In this order, the IPC held that the City of Ottawa was in custody or control of e-mails its solicitor sent and received in his personal capacity, as a board member of a local Children’s Aid Society. Though acknowledging that the e-mails had nothing to do with City business, it held:

  • The City was in physical possessions of the records, which were stored on its e-mail server.
  • The City had the authority to regulate the use of the e-mail system upon the records were kept even though personal e-mails were excluded from the definition of “business record” under the City’s retention by-law.
  • The City reserved a right to monitor its system for unauthorized use.

The factual basis for this decision is not unique, so it has broad significance for FIPPA and MFIPPA institutions.

The City has filed an application for judicial review.

Order MO-2408, 2009 CanLII 16569 (ON I.P.C.).

August 21st – IPC orders municipality to sue third-party record holder

The IPC issued a compliance order that required a municipality to take “all steps necessary,” including legal action, to obtain records that it decided earlier were under the municipality’s custody or control.

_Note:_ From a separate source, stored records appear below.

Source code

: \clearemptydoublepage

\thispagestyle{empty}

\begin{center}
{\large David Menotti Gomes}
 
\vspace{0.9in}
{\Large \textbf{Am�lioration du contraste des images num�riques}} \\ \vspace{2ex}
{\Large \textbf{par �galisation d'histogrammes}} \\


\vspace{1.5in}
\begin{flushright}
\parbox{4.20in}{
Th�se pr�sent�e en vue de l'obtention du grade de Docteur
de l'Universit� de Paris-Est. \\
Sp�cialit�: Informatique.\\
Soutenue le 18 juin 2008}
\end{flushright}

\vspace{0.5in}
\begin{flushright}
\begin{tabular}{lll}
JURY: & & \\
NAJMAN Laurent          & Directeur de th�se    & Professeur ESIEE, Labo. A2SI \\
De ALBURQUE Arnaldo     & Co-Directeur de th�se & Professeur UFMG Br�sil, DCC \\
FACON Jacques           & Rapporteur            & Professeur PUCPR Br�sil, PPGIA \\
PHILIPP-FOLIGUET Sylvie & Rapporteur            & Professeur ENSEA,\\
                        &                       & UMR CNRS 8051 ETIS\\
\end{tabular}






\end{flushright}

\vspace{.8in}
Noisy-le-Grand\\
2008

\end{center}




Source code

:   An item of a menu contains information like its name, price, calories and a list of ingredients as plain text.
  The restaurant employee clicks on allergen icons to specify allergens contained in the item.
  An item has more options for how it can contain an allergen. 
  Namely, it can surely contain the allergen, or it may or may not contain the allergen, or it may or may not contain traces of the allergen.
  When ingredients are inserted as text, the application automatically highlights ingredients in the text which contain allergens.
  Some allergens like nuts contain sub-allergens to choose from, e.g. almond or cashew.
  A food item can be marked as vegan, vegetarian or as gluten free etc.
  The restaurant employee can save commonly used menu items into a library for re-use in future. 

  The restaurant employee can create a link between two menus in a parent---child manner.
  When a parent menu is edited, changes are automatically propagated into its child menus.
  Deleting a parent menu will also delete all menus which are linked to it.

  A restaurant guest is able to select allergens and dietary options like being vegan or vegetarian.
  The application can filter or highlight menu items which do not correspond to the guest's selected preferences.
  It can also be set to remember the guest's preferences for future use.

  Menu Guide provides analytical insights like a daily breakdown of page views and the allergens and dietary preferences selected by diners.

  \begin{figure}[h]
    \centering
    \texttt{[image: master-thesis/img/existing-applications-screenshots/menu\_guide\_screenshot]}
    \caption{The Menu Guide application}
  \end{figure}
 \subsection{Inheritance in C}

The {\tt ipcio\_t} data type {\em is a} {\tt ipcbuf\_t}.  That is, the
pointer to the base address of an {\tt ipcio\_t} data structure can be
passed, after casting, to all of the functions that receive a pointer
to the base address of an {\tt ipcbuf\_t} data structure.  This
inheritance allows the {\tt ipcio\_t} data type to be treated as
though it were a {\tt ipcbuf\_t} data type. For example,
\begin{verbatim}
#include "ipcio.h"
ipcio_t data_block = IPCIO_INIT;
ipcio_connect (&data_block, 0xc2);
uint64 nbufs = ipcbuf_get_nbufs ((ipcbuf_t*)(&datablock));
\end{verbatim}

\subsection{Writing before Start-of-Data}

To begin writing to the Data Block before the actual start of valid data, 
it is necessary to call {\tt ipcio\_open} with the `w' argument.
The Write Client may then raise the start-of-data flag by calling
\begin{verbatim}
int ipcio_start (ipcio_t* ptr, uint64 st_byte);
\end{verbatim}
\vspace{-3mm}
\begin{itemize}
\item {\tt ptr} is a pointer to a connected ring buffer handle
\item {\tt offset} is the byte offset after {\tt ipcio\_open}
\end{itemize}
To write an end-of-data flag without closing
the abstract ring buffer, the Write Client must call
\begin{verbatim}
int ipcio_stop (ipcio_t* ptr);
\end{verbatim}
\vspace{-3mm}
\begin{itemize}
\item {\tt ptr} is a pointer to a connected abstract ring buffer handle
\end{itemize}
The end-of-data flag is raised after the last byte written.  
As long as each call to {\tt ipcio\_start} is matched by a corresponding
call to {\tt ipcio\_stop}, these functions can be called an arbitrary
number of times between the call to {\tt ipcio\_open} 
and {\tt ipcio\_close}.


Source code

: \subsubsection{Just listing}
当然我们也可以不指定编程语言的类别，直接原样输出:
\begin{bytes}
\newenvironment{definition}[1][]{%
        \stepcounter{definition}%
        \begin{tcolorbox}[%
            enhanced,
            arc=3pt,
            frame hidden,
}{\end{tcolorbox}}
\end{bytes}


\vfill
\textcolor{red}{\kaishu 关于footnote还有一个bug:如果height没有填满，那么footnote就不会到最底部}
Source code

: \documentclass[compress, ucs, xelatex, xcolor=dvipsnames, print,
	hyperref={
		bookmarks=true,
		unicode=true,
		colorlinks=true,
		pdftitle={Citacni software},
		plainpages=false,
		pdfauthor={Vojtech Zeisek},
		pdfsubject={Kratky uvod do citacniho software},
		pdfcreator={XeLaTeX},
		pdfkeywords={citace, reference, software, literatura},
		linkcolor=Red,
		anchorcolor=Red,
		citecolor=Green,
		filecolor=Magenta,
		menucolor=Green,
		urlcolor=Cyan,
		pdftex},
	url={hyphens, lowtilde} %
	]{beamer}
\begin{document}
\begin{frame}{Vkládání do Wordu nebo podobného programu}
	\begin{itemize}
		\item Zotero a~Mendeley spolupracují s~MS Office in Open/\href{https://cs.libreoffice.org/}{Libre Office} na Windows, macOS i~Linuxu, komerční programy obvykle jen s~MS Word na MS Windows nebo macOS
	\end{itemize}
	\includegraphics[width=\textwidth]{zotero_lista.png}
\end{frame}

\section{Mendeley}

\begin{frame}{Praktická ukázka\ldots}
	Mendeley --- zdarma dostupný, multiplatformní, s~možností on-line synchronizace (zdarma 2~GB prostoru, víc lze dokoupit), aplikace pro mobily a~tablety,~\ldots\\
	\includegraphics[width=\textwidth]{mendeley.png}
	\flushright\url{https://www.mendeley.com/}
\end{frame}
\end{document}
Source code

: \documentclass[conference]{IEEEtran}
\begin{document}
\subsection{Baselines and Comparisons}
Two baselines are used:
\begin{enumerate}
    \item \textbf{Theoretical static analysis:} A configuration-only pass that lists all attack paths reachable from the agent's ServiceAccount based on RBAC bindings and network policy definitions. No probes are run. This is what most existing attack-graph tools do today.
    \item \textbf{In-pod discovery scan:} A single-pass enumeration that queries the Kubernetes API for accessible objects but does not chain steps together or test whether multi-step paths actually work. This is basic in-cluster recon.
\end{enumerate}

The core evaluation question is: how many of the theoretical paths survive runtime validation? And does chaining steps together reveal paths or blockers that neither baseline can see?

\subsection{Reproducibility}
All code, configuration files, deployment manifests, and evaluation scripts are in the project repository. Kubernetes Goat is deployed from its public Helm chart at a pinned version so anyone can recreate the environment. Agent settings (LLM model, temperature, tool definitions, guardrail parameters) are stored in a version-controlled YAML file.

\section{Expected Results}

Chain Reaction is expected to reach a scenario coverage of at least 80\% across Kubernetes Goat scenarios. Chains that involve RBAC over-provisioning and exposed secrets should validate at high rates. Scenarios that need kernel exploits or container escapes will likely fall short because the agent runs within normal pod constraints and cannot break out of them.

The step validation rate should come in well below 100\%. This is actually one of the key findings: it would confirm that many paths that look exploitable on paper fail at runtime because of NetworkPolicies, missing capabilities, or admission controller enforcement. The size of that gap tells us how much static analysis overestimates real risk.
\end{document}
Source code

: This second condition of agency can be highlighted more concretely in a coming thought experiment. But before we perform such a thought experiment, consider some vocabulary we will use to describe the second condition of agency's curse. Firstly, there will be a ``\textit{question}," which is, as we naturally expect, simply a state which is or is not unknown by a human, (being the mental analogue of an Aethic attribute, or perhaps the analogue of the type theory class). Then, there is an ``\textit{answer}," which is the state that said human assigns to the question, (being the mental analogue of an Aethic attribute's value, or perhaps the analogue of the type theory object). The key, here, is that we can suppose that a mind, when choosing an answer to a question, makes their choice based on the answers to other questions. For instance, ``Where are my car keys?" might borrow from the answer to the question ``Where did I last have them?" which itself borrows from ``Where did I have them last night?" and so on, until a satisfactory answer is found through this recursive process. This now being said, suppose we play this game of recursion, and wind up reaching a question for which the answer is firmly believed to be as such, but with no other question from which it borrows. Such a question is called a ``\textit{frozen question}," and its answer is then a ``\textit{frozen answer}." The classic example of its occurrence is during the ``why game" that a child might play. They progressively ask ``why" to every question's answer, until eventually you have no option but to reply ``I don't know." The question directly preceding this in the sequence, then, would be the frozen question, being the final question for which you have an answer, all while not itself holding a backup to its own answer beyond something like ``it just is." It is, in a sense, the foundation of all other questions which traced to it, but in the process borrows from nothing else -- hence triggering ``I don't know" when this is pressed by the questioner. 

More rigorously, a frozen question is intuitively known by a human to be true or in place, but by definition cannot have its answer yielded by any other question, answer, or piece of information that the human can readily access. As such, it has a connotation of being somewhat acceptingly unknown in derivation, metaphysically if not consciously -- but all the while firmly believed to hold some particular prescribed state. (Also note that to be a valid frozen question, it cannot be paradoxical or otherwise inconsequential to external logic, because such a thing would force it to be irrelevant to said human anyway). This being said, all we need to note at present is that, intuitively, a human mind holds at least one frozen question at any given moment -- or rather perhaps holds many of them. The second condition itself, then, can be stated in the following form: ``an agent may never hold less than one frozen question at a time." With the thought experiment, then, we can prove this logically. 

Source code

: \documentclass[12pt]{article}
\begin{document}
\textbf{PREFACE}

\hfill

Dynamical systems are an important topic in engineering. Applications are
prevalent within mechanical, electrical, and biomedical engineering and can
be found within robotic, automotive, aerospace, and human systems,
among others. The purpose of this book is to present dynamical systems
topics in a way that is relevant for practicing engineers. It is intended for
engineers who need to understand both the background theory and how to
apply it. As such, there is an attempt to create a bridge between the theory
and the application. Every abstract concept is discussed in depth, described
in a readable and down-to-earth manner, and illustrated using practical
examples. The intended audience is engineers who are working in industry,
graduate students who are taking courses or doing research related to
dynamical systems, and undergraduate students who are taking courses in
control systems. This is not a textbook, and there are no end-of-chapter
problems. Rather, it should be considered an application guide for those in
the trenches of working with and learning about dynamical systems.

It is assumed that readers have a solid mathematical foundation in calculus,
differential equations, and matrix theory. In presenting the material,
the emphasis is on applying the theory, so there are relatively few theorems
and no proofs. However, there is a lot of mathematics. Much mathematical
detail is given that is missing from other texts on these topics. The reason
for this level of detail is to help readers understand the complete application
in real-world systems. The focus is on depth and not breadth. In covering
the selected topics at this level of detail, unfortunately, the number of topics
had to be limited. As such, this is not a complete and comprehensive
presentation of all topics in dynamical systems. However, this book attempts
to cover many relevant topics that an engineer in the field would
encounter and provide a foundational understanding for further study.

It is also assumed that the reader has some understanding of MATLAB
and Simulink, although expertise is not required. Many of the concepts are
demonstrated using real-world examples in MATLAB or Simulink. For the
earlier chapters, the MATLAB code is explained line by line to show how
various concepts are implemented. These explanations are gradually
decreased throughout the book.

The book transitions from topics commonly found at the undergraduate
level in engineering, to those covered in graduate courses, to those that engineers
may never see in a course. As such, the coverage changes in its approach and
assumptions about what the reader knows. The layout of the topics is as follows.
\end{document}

The request was for a model and input data that was in the custody of a third-party consultant who was retained by the municipality to evaluate a proposed landfill site. There was no formal retainer, and after an analyzing the IPC’s traditional “custody or control” factors, in May 2009 the IPC ordered the municipality to “issue a written direction to Jagger Hims to provide the County with the records responsive to the appellant’s request.” The municipality did exactly what the IPC ordered, but the third-party did not cooperate and deliver up the records at issue.

The IPC re-initiated its proceeding. Its compliance order was based in part on a finding that the municipality had a “potent legal basis” for causing the third-party to turn over the records.

Order MO-2449, 2009 CanLII 47235 (ON I.P.C.).